On the right side, I threw away \$R_1\$ and \$R_4\$ since they do not matter at all when figuring the current in \$R_2\$. The current in those two resistors are entirely determined and you should be able to see why their current doesn't impact the current in \$R_2\$.

The right side is the simplified version of the remaining important part of the left side schematic. Here, you should be able to construct the Thevenin equivalent for the portion within the dashed box on the right side. Knowing \$V_\text{TH}\$ and \$R_\text{TH}\$ (representing that box), you can work out the node voltage quite easily. Knowing the node voltage, you can work out the current in \$R_2\$.

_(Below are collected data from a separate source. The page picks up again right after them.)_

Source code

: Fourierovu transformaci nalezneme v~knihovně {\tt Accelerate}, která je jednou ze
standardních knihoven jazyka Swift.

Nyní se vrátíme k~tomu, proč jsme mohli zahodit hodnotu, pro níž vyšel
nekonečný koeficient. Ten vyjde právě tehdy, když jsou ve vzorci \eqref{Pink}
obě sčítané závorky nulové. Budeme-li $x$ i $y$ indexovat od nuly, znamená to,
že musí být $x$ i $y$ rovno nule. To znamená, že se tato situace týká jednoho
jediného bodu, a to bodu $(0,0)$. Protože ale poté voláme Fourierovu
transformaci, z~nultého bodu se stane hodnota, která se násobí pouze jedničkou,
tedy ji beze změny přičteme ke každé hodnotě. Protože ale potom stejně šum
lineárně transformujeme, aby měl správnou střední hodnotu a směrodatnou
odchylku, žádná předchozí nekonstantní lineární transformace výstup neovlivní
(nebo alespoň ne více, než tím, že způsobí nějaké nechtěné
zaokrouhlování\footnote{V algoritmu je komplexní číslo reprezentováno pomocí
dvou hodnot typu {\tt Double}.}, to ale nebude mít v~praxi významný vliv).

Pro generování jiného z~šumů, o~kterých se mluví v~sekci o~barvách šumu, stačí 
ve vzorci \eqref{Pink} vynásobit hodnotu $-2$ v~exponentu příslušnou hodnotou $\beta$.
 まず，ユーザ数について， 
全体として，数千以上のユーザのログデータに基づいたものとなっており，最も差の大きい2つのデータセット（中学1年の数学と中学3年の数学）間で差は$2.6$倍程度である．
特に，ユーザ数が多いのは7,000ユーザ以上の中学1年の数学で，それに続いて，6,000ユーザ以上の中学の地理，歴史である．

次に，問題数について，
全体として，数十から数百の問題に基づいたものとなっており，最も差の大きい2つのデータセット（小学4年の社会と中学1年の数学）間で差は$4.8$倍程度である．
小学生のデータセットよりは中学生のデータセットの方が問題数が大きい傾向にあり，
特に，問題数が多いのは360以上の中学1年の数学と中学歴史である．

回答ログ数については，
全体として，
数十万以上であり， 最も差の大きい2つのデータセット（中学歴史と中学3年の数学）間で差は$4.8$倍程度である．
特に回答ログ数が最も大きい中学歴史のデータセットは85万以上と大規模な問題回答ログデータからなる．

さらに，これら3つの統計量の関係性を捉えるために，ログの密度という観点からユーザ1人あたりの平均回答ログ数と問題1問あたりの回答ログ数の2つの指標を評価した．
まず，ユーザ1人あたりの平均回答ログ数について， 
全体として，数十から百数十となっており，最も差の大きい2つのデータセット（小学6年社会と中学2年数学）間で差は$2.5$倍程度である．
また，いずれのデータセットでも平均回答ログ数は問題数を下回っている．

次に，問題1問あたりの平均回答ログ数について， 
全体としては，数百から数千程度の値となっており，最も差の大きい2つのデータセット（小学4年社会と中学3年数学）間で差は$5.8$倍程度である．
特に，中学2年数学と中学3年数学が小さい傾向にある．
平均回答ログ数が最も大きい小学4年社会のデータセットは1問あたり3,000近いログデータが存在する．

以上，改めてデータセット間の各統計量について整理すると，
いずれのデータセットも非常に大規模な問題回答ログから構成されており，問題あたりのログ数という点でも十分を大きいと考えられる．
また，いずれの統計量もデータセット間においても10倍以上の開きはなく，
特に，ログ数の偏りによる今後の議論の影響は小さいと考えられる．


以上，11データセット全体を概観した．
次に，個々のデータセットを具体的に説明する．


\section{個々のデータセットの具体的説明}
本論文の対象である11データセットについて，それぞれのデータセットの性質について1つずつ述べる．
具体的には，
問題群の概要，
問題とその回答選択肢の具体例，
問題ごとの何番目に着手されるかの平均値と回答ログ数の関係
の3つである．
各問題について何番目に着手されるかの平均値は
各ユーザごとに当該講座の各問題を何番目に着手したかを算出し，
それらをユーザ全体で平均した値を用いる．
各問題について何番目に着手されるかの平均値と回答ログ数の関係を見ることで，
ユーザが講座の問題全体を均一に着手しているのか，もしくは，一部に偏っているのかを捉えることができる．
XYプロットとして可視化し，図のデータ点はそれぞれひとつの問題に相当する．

Given that enough time has gone by and G36 already provided an answer, I'll follow up now.

The Thevenin voltage is \$V_\text{TH}=\frac{12\:\text{V}\cdot\left(R_3+R_6=8\:\text{k}\Omega\right)+48\:\text{V}\cdot\left(R_2=2\:\text{k}\Omega\right) }{\left(R_2=2\:\text{k}\Omega\right)+\left(R_3+R_6=8\:\text{k}\Omega\right)}=19.2\:\text{V}\$ and the Thevenin resistance is \$R_\text{TH}=\frac{\left(R_2=2\:\text{k}\Omega\right)\cdot\left(R_3+R_6=8\:\text{k}\Omega\right)}{\left(R_2=2\:\text{k}\Omega\right)+\left(R_3+R_6=8\:\text{k}\Omega\right)}=1.6\:\text{k}\Omega\$.

The circuit now reduces to:

schematic

simulate this circuit

It's now obvious that \$V_\text{X}=19.2\:\text{V} + 1\:\text{mA}\cdot 1.6\:\text{k}\Omega= 20.8\:\text{V}\$. Now you know the voltages on both sides of \$R_2\$: \$12\:\text{V}\$ on one side and \$20.8\:\text{V}\$ on the other side. The magnitude of the current is then obviously just \$\frac{20.8\:\text{V}-12\:\text{V}}{R_2=2\:\text{k}\Omega}=4.4\:\text{mA}\$.

You get to decide the sign, depending upon what the problem question is asking of you.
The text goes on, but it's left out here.